> _TASK_
Below are the records; give again exactly the line with "In the following two", the line with "and tuning window- and", and each line that lies between them, and nothing besides.

* * * *

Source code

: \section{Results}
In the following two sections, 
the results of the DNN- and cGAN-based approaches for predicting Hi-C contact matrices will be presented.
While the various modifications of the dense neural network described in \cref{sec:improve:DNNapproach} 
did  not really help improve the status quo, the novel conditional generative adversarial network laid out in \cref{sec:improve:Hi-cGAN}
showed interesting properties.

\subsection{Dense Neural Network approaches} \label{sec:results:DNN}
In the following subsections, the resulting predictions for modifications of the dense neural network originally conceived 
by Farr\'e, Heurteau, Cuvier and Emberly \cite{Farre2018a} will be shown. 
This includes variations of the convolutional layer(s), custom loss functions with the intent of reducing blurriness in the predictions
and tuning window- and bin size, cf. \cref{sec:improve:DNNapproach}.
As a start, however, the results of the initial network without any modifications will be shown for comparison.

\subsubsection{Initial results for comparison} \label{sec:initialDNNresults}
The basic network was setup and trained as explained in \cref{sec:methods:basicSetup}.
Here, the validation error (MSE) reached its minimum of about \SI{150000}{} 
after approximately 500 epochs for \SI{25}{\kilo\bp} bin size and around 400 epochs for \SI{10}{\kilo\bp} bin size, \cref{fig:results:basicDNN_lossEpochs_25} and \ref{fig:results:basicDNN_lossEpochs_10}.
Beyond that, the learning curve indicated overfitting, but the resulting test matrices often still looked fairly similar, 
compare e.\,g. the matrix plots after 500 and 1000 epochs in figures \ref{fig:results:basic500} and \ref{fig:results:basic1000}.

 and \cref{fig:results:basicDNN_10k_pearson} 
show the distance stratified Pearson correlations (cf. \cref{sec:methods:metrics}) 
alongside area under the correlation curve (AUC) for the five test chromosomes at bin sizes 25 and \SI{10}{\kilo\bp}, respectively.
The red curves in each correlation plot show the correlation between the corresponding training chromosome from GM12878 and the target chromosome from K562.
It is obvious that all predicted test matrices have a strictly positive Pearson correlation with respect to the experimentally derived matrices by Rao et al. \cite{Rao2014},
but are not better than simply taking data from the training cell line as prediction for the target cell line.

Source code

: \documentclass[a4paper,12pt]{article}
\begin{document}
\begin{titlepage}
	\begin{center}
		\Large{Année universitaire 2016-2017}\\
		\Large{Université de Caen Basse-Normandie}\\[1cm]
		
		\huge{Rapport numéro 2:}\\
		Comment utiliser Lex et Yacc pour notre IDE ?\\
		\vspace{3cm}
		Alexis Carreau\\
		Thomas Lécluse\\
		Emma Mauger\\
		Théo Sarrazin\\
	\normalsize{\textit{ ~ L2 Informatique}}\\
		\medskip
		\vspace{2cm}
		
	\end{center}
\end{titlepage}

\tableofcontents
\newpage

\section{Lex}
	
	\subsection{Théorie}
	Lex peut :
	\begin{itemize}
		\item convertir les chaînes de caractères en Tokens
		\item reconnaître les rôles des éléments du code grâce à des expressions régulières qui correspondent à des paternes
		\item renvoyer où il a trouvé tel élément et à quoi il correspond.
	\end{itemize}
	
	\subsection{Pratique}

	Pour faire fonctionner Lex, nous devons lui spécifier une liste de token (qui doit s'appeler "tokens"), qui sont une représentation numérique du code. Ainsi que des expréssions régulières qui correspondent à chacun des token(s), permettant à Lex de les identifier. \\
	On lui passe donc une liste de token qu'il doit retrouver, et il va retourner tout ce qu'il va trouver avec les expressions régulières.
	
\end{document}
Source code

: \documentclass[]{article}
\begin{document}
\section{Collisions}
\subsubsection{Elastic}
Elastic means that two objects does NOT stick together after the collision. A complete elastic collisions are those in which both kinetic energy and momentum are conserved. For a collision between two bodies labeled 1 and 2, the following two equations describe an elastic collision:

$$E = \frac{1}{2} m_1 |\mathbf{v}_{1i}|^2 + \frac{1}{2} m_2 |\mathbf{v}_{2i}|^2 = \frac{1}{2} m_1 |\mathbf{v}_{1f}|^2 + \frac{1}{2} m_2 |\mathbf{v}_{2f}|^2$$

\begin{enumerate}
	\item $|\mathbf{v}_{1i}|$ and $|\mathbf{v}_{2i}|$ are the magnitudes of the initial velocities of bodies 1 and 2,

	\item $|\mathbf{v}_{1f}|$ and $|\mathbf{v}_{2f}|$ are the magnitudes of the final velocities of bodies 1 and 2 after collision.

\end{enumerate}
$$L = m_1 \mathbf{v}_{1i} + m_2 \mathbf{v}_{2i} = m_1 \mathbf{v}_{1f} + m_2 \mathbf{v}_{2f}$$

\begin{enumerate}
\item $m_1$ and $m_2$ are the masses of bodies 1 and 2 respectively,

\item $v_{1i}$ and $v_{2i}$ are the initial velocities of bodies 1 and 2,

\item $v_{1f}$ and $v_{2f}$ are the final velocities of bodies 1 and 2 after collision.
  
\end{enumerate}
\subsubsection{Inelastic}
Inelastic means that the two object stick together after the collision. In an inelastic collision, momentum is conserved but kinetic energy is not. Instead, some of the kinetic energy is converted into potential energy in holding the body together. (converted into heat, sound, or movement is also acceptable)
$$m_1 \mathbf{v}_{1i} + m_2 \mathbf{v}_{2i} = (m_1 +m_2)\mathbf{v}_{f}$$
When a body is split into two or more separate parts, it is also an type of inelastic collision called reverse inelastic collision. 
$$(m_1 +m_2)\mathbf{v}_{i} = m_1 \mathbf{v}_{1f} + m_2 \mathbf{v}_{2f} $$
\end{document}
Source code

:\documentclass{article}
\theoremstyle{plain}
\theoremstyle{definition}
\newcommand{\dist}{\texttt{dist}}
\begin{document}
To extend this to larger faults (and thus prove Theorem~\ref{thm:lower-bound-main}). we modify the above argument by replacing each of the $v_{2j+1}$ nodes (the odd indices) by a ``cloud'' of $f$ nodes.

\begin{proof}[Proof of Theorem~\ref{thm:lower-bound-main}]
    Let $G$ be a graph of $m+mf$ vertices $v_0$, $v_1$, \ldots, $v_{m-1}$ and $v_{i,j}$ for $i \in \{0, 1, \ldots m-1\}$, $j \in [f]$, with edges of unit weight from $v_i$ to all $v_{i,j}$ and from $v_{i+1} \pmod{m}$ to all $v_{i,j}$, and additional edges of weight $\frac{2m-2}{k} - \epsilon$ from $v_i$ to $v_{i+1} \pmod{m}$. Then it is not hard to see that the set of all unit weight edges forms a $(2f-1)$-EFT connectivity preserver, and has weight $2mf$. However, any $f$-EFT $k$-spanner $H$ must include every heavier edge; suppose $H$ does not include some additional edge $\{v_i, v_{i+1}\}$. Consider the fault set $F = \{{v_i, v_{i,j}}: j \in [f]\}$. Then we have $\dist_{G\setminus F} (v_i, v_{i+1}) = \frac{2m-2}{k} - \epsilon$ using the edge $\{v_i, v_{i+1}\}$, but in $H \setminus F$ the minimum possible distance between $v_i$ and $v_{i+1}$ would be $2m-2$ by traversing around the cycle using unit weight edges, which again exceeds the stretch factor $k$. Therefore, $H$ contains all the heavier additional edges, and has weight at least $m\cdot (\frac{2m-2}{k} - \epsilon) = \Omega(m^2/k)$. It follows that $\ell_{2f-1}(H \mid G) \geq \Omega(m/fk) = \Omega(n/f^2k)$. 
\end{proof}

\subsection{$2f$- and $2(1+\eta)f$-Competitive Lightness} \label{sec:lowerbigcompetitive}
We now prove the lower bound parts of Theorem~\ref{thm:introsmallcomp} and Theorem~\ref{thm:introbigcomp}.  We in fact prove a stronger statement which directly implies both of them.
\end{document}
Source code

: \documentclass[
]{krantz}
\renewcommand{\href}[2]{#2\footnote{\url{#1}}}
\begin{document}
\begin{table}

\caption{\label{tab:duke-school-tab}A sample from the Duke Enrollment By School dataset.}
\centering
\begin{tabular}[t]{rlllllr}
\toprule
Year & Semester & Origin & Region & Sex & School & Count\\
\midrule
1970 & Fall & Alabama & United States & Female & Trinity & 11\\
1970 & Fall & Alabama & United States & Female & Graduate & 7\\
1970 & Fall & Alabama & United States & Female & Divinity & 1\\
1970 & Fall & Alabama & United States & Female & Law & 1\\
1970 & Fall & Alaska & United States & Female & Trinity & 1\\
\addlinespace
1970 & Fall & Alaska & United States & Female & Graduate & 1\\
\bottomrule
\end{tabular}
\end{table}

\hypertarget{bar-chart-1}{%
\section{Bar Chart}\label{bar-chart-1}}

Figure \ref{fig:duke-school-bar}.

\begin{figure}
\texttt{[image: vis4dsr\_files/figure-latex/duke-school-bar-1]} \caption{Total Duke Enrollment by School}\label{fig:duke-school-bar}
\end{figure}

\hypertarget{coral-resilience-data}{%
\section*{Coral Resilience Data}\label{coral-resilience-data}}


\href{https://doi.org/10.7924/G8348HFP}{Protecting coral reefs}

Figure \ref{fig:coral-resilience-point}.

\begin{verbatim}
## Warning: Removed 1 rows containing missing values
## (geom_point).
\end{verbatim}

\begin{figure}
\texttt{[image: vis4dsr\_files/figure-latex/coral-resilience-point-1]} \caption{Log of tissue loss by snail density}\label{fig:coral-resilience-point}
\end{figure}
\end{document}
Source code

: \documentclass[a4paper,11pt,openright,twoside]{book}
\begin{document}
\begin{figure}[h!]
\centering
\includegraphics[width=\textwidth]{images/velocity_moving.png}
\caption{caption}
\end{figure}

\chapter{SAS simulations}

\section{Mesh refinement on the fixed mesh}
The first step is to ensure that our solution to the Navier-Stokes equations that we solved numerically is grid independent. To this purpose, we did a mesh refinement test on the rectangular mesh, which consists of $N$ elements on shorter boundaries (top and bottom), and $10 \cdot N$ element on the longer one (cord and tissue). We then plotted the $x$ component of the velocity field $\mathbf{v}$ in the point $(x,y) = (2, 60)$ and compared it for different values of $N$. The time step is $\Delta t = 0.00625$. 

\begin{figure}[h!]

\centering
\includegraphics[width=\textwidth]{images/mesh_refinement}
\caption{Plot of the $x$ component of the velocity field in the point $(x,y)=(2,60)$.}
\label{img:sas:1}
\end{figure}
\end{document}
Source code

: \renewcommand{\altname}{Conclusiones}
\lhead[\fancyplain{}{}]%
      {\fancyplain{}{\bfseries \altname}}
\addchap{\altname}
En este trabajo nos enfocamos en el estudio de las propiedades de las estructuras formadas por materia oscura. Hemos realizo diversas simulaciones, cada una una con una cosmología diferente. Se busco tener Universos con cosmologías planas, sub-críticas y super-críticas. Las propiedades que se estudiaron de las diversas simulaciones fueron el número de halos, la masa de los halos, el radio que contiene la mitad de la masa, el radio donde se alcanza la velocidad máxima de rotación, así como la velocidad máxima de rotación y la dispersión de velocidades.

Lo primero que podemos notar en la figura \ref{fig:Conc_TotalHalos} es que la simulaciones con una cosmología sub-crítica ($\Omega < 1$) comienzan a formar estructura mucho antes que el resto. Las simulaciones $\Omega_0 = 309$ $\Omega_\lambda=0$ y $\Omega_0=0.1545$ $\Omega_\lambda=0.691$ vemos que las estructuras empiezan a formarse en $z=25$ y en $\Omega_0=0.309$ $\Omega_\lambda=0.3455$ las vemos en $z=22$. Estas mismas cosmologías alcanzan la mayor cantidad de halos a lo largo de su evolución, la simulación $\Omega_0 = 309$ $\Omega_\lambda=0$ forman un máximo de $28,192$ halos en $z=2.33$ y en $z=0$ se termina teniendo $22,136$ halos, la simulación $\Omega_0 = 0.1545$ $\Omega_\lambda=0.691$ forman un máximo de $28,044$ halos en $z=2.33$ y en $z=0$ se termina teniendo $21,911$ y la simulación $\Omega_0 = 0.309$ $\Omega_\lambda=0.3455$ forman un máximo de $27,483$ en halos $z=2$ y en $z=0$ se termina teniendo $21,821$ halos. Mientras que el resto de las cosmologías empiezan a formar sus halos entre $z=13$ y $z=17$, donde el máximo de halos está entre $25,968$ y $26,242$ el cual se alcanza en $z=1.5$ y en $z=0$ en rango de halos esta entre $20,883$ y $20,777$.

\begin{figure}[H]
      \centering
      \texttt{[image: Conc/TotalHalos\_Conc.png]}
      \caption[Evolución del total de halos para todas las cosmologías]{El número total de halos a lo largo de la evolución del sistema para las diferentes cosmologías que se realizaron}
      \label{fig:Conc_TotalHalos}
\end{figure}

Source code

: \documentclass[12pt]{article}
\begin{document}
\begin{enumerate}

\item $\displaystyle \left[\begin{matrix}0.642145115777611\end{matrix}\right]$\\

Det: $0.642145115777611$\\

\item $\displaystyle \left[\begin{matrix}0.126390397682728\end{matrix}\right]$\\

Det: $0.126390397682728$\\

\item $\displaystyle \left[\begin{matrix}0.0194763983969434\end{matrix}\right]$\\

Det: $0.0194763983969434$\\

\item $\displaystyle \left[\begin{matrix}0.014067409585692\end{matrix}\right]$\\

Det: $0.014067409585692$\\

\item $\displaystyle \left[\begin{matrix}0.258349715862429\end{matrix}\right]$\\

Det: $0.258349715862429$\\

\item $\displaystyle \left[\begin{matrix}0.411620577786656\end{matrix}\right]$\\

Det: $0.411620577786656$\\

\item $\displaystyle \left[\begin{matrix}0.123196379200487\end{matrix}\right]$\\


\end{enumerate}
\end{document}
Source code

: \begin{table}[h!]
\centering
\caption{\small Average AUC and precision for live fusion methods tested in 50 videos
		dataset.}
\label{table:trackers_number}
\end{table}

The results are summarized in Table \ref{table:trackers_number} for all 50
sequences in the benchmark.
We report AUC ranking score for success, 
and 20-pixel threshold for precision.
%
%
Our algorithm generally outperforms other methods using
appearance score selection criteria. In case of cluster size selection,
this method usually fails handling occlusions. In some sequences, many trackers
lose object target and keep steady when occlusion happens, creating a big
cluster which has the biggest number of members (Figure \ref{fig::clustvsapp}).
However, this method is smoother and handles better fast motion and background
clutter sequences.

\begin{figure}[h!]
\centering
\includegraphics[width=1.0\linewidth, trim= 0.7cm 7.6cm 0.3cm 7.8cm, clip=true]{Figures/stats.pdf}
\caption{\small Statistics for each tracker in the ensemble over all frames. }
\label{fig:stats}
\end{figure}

* * * *

> _YOUR SOLUTION_
In the following two sections, 
the results of the DNN- and cGAN-based approaches for predicting Hi-C contact matrices will be presented.
While the various modifications of the dense neural network described in \cref{sec:improve:DNNapproach} 
did  not really help improve the status quo, the novel conditional generative adversarial network laid out in \cref{sec:improve:Hi-cGAN}
showed interesting properties.

\subsection{Dense Neural Network approaches} \label{sec:results:DNN}
In the following subsections, the resulting predictions for modifications of the dense neural network originally conceived 
by Farr\'e, Heurteau, Cuvier and Emberly \cite{Farre2018a} will be shown. 
This includes variations of the convolutional layer(s), custom loss functions with the intent of reducing blurriness in the predictions
and tuning window- and bin size, cf. \cref{sec:improve:DNNapproach}.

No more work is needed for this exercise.